5 of 8, SS Natya N0. 4048 1923-25


Part 5 - The Last Dance

When I transferred from boarding at the store, I went to stay with the family who were in charge of the railway station. It was while I was there that I struck my first mouse plague. The house was a nice cement one, but the mice were getting in everywhere. Mr Rose set traps everywhere, and this night he said to me, "Do you mind I set some strychnine in some flour in your bedroom?", because they eating my clothing; they were getting into the drawers and eating everything.

I went to bed early and I had the lamp lit, and he had placed three or four little containers of flour and strychnine on the floor. I'd heard of this before, but I hadn't taken much notice of it. My bedroom door was closed, and I thought that it was very tightly closed, but I was watching and they were squeezing underneath the door and coming into my room. They made little squeaks as they went around the floor, in delight, you see, for here was something to eat. They looked at it and then they got up on their hind legs and they sort of touched each others little front paws and they danced around those tins, before they started to eat, like a little ceremony. I wasn't dreaming and I never drank alcohol or anything like that in those days, and I was quite sober, just lying in my bed watching them. They ate and then the screaming started, and they hit themselves against the side of the room before they succumbed to it. All pretty horrifying.

The mice were very bad at school too, where they ate the children's books, my books and papers, and we had to be very careful with our lunches. The children used to bring mice to school in match boxes, or little boxes, with a bit of string tied to their tales, and they'd have races with them when they were out in the yard.

During school everyone would be very well-behaved, not wanting to be kept in, because they'd all want to go down to the big wheat stack at the railway station. They would go and take their cudgels and help to kill the mice. The wheat buyers used to pay the children so much to kill the mice. But of course, the more they killed, the more they seemed to come - there seemed to be no end to them. What I didn't like was the smell - everywhere you went there was this terrible smell. I can still remember the smell, and I still can't stand it. But the children made light of it.

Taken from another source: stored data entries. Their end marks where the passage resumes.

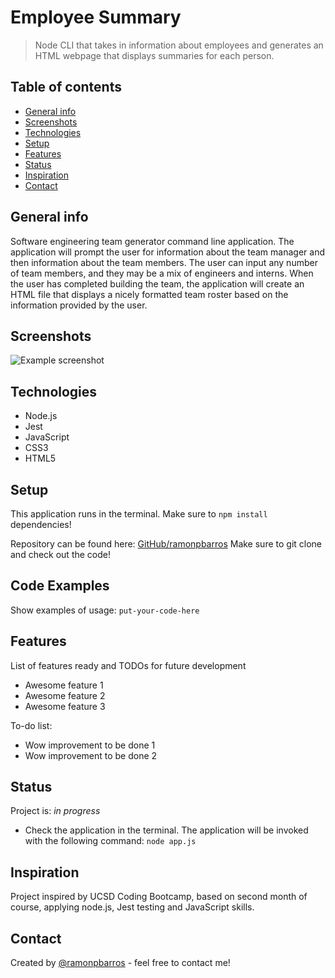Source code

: # Employee Summary
> Node CLI that takes in information about employees and generates an HTML webpage that displays summaries for each person.

## Table of contents
* [General info](#general-info)
* [Screenshots](#screenshots)
* [Technologies](#technologies)
* [Setup](#setup)
* [Features](#features)
* [Status](#status)
* [Inspiration](#inspiration)
* [Contact](#contact)

## General info
Software engineering team generator command line application. The application will prompt the user for information about the team manager and then information about the team members. The user can input any number of team members, and they may be a mix of engineers and interns. When the user has completed building the team, the application will create an HTML file that displays a nicely formatted team roster based on the information provided by the user.

## Screenshots
![Example screenshot](./img/screenshot.png)

## Technologies
* Node.js
* Jest
* JavaScript
* CSS3
* HTML5

## Setup
This application runs in the terminal. Make sure to `npm install` dependencies!

Repository can be found here: [GitHub/ramonpbarros](https://github.com/ramonpbarros/employee-summary) Make sure to git clone and check out the code!

## Code Examples
Show examples of usage:
`put-your-code-here`

## Features
List of features ready and TODOs for future development
* Awesome feature 1
* Awesome feature 2
* Awesome feature 3

To-do list:
* Wow improvement to be done 1
* Wow improvement to be done 2

## Status
Project is: _in progress_
* Check the application in the terminal. The application will be invoked with the following command: `node app.js`

## Inspiration
Project inspired by UCSD Coding Bootcamp, based on second month of course, applying node.js, Jest testing and JavaScript skills.

## Contact
Created by [@ramonpbarros](https://github.com/ramonpbarros) - feel free to contact me!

Some of the children came to school with rashes on their hands from mouse plague, and some had it in their hair. When these kinds of things happen, people just make the best of it. Everyone had difficulty with the mice - all the children had great tales to tell you about the mice. They turned the tragedy into fun.

It was a tremendous shock to me, being from the city and not experiencing anything like it before, but you adjust very quickly. You learn to adjust - there it is - what are you going to do about it? You watch other people and how they manage. You don't just scream and run away - you can't. They had such fun out of the wretched things - they made a great game of it.

The dust storms were frightening because the whole sky would go dark, but they weren't so bad in the 1920s - they were much worse in the 1940s, when it was impossible to walk along a road because you couldn't see - you could get lost very easily.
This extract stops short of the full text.